Chin was asked to comment on news reports quoting GPS parliamentary whip Datuk Seri Fadillah Yusof as saying that GPS would have some understanding with Bersatu and look into how it could accommodate the latter in the next state election.
Fadillah had said that the final stand by GPS on its understanding with Bersatu in facing the state election would be announced by GPS chairman, Chief Minister Datuk Patinggi Abang Johari Tun Openg.
He pointed out that GPS, comprising Parti Pesaka Bumiputera Bersatu (PBB), Sarawak United People’s Party (SUPP), Parti Rakyat Sarawak (PRS), and Progressive Democratic Party (PDP), would definitely contest all 82 seats in the next state polls.
“We (GPS) will have all our candidates for all the state and parliamentary seats in Sarawak, but there will be some understanding with Bersatu.
“We will look into how we can accommodate them (Bersatu).
“It is not for me (to decide), but the final stand will be (announced) by the Chief Minister (Abang Johari),” Fadillah was quoted as saying by Bernama after attending a ‘Malaysia Prihatin’ programme recently.
The next state election is expected to be held after the current nationwide Emergency is lifted this Aug 1.

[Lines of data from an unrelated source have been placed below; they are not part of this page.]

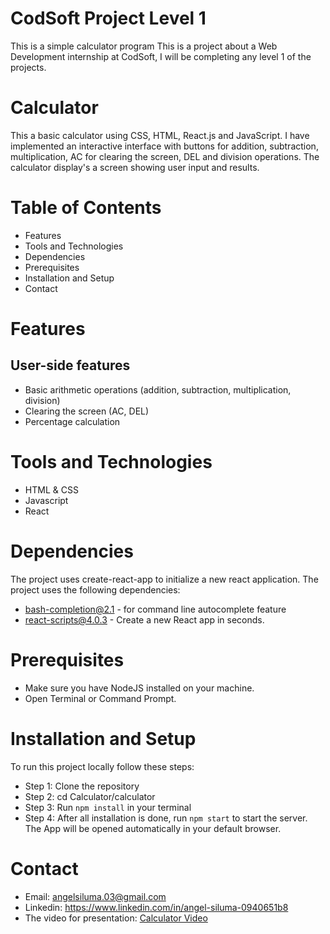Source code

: # CodSoft Project Level 1 
This is a simple calculator program
This is a project about a Web Development internship at CodSoft, I will be completing any level 1 of the projects.

# Calculator
This a basic calculator using CSS, HTML, React.js and JavaScript. I have implemented an interactive interface with buttons for addition, subtraction, multiplication, AC for clearing the screen, DEL and division operations. The calculator display's a screen showing user input and results.

# Table of Contents
- Features
- Tools and Technologies
- Dependencies
- Prerequisites
- Installation and Setup
- Contact

# Features
## User-side features
- Basic arithmetic operations (addition, subtraction, multiplication, division)
- Clearing the screen (AC, DEL)
- Percentage calculation

# Tools and Technologies
- HTML & CSS
- Javascript
- React

# Dependencies
The project uses create-react-app to initialize a new react application.
The project uses the following dependencies:
- bash-completion@2.1 - for command line autocomplete feature<br>
- react-scripts@4.0.3 - Create a new React app in seconds.<br>

# Prerequisites
- Make sure you have NodeJS installed on your machine.
- Open Terminal or Command Prompt.

# Installation and Setup
To run this project locally follow these steps:

* Step 1: Clone the repository
* Step 2: cd Calculator/calculator
* Step 3:  Run `npm install` in your terminal
* Step 4: After all installation is done, run `npm start` to start the server. The App will be opened automatically in your default browser.

# Contact
- Email: angelsiluma.03@gmail.com
- Linkedin: https://www.linkedin.com/in/angel-siluma-0940651b8
- The video for presentation:  [Calculator Video](https://youtu.be/MP56py6kUa8)
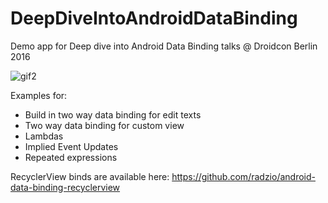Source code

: # DeepDiveIntoAndroidDataBinding

Demo app for Deep dive into Android Data Binding talks @ Droidcon Berlin 2016

![gif2](https://cloud.githubusercontent.com/assets/469111/16058354/6297c9d0-327e-11e6-9e0c-0aab0f08ba7a.gif)

Examples for:

* Build in two way data binding for edit texts
* Two way data binding for custom view
* Lambdas 
* Implied Event Updates
* Repeated expressions

RecyclerView binds are available here: https://github.com/radzio/android-data-binding-recyclerview
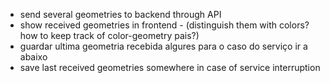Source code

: - send several geometries to backend through API 
- show received geometries in frontend - (distinguish them with colors? how to keep track of color-geometry pais?)
- guardar ultima geometria recebida algures para o caso do serviço ir a abaixo
- save last received geometries somewhere in case of service interruption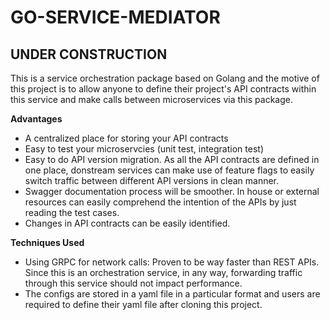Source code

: # GO-SERVICE-MEDIATOR
## UNDER CONSTRUCTION

This is a service orchestration package based on Golang and the motive of this project is to allow anyone to define their project's API contracts within this service and make calls between microservices via this package.

**Advantages**
- A centralized place for storing your API contracts
- Easy to test your microservcies (unit test, integration test)
- Easy to do API version migration. As all the API contracts are defined in one place, donstream services can make use of feature flags to easily switch traffic between different API versions in clean manner.
- Swagger documentation process will be smoother. In house or external resources can easily comprehend the intention of the APIs by just reading the test cases.
- Changes in API contracts can be easily identified.

**Techniques Used**
- Using GRPC for network calls: Proven to be way faster than REST APIs. Since this is an orchestration service, in any way, forwarding traffic through this service should not impact performance.
- The configs are stored in a yaml file in a particular format and users are required to define their yaml file after cloning this project.
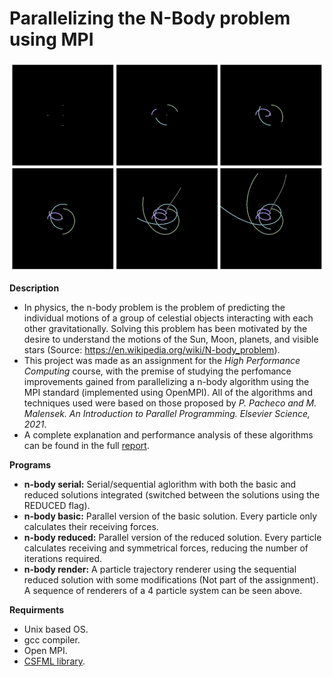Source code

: # Parallelizing the N-Body problem using MPI

![alt text](https://github.com/dma-neves/nbody_problem_mpi/blob/main/other/render_grid.jpg)

**Description**
  - In physics, the n-body problem is the problem of predicting the individual motions of a group of celestial objects interacting with each other gravitationally. Solving this problem has been motivated by the desire to understand the motions of the Sun, Moon, planets, and visible stars (Source: https://en.wikipedia.org/wiki/N-body_problem).
  - This project was made as an assignment for the *High Performance Computing* course, with the premise of studying the perfomance improvements gained from parallelizing a n-body algorithm using the MPI standard (implemented using OpenMPI). All of the algorithms and techniques used were based on those proposed by *P. Pacheco and M. Malensek. An Introduction to Parallel Programming. Elsevier Science, 2021*.
  - A complete explanation and performance analysis of these algorithms can be found in the full [report](https://github.com/dma-neves/nbody_problem_mpi/blob/main/report/report.pdf).

**Programs**
  - **n-body serial:** Serial/sequential aglorithm with both the basic and reduced solutions integrated (switched between the solutions using the REDUCED flag).
  - **n-body basic:** Parallel version of the basic solution. Every particle only calculates their receiving forces.
  - **n-body reduced:** Parallel version of the reduced solution. Every particle calculates receiving and symmetrical forces, reducing the number of iterations required.
  - **n-body render:** A particle trajectory renderer using the sequential reduced solution with some modifications (Not part of the assignment). A sequence of renderers of a 4 particle system can be seen above.

**Requirments**
  - Unix based OS.
  - gcc compiler.
  - Open MPI.
  - [CSFML library](https://www.sfml-dev.org/download/csfml/).
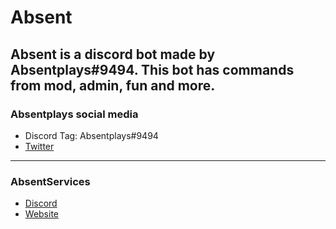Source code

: # Absent
Absent is a discord bot made by Absentplays#9494. This bot has commands from mod, admin, fun and more.
---

### Absentplays social media
* Discord Tag: Absentplays#9494
* [Twitter](https://twitter.com/absentplays)
---
### AbsentServices
* [Discord](https://absentservices.xyz/)
* [Website](https://absentservices.xyz/)
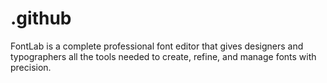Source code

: # .github
FontLab is a complete professional font editor that gives designers and typographers all the tools needed to create, refine, and manage fonts with precision.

Bersatu holds one state seat through Krian assemblyman Datuk Ali Biju, who won as a Parti Keadilan Rakyat (PKR) candidate back in the 2016 elections.
Ali, who is also Saratok MP and a federal deputy minister, had joined the group led by Datuk Seri Mohamed Azmin Ali – who quit PKR during the country’s political crisis in February last year – before joining Bersatu in August.
Besides Ali, Puncak Borneo MP Datuk Willie Mongin also quit PKR for Bersatu – currently, he is a federal deputy minister.
Meanwhile, Chin cautioned that accommodating Bersatu would provide the opposition with more ammunition to attack GPS in the state election.
He believed that the move by the Bersatu-led federal government to appeal against the High Court’s decision on the use of the word ‘Allah’ by the Christians would be ‘a big election issue among the Dayak community’.
“I think a lot of Sarawakians would be unhappy if Bersatu came in with GPS’ blessing.
“I would have thought that it would be quite easy for Abang Johari to actually tell Bersatu to stay out of Sarawak because PN (Perikatan Nasional) would actually need the 18 seats or MPs from Sarawak to stay in power,” he said.
Chin also recalled that during Tun Pehin Sri Abdul Taib Mahmud’s era as the Chief Minister of Sarawak, there was a ‘gentleman’s agreement’ with then-prime minister TunDr Mahathir Mohamad for Umno and other Barisan Nasional parties from the peninsula, to stay out of Sarawak politics.
“Should Bersatu or any other PN parties win a state seat in Sarawak, they would probably ask for more seats, especially with the parliamentary election also expected to be held soon.
“Being the ruling party at federal level, Bersatu could be the biggest threat to PBB in Sarawak,” he said.